◆ **YOUR TASK**
With the line containing "programmer, mostly in" as the starting point, write out each line exactly through the final line of the listing, both ends included.

--- STORED DATA ---

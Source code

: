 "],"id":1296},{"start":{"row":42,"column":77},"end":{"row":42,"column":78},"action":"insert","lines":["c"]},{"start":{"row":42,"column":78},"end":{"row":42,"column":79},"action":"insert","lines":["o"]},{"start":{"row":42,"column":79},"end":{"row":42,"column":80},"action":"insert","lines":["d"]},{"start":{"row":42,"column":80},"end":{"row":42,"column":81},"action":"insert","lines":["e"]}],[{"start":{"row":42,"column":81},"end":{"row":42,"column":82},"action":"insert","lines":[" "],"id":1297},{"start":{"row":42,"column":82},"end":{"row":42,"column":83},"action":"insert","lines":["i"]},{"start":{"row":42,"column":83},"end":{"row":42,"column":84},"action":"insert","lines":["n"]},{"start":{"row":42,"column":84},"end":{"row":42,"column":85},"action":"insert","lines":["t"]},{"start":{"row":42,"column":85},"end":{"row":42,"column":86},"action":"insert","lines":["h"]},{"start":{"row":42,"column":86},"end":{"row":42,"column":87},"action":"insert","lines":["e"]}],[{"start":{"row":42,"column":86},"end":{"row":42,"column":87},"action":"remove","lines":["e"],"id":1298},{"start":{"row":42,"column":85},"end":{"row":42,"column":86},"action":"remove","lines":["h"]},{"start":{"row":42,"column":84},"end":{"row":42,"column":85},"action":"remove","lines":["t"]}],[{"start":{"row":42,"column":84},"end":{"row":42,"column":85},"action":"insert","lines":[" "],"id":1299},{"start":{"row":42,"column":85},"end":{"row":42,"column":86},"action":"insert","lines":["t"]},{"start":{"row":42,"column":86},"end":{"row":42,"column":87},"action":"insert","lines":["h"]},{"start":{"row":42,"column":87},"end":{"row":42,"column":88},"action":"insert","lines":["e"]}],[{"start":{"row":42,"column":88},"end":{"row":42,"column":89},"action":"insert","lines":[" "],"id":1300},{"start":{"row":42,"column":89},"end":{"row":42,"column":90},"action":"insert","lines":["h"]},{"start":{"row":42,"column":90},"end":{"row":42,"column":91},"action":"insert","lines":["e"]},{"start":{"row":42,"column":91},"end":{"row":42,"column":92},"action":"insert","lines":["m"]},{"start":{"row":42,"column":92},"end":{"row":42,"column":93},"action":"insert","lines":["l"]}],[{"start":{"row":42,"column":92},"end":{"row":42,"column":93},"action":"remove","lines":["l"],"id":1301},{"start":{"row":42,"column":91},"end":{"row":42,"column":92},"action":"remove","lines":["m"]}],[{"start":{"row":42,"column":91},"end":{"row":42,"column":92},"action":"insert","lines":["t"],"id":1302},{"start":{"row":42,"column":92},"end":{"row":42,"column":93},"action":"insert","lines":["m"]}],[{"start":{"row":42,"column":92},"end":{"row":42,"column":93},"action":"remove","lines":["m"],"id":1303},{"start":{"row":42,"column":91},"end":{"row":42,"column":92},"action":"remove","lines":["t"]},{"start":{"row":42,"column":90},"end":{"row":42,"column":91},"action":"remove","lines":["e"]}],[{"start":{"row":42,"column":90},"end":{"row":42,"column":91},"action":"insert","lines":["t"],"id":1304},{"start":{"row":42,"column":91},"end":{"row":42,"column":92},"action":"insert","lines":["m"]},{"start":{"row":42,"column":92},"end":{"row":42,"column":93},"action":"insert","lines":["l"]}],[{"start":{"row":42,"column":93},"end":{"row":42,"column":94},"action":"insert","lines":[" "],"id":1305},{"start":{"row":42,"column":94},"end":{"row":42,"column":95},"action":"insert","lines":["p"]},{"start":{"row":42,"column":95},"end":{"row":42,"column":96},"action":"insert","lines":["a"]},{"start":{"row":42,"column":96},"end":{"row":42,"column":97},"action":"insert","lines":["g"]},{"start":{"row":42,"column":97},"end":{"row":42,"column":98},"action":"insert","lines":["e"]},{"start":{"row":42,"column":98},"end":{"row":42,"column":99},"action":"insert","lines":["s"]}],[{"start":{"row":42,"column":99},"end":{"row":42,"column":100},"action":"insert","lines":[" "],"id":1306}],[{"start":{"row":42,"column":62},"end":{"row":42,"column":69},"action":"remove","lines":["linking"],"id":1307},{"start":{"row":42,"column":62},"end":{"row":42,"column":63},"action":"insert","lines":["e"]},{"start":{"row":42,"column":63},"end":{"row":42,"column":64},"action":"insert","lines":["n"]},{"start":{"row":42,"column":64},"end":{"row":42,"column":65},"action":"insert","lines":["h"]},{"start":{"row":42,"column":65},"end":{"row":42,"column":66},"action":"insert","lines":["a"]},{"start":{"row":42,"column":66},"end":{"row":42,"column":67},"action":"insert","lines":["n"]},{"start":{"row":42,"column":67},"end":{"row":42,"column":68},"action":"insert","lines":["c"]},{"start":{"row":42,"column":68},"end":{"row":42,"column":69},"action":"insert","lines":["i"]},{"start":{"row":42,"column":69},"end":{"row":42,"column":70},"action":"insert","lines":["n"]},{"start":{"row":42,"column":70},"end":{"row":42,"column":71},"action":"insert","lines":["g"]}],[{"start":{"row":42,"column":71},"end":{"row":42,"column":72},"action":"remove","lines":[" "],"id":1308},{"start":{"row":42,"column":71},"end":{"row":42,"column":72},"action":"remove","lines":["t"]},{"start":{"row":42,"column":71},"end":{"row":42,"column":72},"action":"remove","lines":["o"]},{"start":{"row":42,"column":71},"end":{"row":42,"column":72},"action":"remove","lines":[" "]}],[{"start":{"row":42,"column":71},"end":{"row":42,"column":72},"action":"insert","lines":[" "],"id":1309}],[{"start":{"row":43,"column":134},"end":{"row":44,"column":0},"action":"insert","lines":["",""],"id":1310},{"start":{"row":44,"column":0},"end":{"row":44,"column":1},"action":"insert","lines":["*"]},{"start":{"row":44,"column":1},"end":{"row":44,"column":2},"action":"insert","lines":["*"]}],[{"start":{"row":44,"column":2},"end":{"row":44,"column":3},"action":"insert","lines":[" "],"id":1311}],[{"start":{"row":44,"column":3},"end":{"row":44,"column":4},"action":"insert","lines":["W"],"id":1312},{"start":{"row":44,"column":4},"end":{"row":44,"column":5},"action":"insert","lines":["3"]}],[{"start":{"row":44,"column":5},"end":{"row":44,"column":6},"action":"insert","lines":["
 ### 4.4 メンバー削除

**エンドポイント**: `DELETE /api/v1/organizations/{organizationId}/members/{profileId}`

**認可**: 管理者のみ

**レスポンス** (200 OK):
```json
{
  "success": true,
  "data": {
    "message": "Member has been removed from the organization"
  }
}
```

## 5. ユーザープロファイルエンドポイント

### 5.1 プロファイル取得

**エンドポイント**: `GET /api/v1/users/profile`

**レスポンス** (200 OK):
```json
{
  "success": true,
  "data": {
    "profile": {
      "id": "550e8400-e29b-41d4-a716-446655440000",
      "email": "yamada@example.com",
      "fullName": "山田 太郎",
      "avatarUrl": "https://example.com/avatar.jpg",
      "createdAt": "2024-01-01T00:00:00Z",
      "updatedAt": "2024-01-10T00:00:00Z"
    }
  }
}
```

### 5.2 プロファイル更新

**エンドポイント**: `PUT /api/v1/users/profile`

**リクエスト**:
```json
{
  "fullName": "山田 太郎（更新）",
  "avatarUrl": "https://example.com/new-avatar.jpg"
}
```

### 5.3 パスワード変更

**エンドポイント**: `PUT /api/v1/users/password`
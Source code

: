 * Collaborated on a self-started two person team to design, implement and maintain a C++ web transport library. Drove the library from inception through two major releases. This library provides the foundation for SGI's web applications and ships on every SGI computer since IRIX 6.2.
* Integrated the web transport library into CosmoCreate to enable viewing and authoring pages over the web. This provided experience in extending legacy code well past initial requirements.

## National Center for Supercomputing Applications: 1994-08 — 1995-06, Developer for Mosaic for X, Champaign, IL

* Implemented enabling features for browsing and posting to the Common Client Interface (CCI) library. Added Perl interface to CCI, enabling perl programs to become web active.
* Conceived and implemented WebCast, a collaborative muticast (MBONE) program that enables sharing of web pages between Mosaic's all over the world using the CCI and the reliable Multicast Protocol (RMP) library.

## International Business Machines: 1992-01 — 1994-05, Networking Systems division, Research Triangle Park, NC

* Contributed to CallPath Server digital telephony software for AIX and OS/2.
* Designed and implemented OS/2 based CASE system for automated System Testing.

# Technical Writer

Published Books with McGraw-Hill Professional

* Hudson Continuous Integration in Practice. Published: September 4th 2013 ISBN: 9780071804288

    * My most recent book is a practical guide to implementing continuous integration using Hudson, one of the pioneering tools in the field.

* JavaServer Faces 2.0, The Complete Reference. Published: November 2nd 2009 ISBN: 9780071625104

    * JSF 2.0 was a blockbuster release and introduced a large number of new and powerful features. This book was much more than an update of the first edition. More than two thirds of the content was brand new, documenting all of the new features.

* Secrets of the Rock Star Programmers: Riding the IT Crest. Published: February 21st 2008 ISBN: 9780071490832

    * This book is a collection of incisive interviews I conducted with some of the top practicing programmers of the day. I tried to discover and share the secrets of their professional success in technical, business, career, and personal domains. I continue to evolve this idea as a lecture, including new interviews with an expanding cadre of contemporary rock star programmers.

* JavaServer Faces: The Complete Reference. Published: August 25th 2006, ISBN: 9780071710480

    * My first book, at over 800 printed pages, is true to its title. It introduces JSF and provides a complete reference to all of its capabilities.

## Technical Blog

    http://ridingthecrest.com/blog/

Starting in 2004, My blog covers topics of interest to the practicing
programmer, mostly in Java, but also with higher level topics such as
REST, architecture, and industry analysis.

---

◆ **SOLUTION TO THIS PROBLEM**
programmer, mostly in Java, but also with higher level topics such as
REST, architecture, and industry analysis.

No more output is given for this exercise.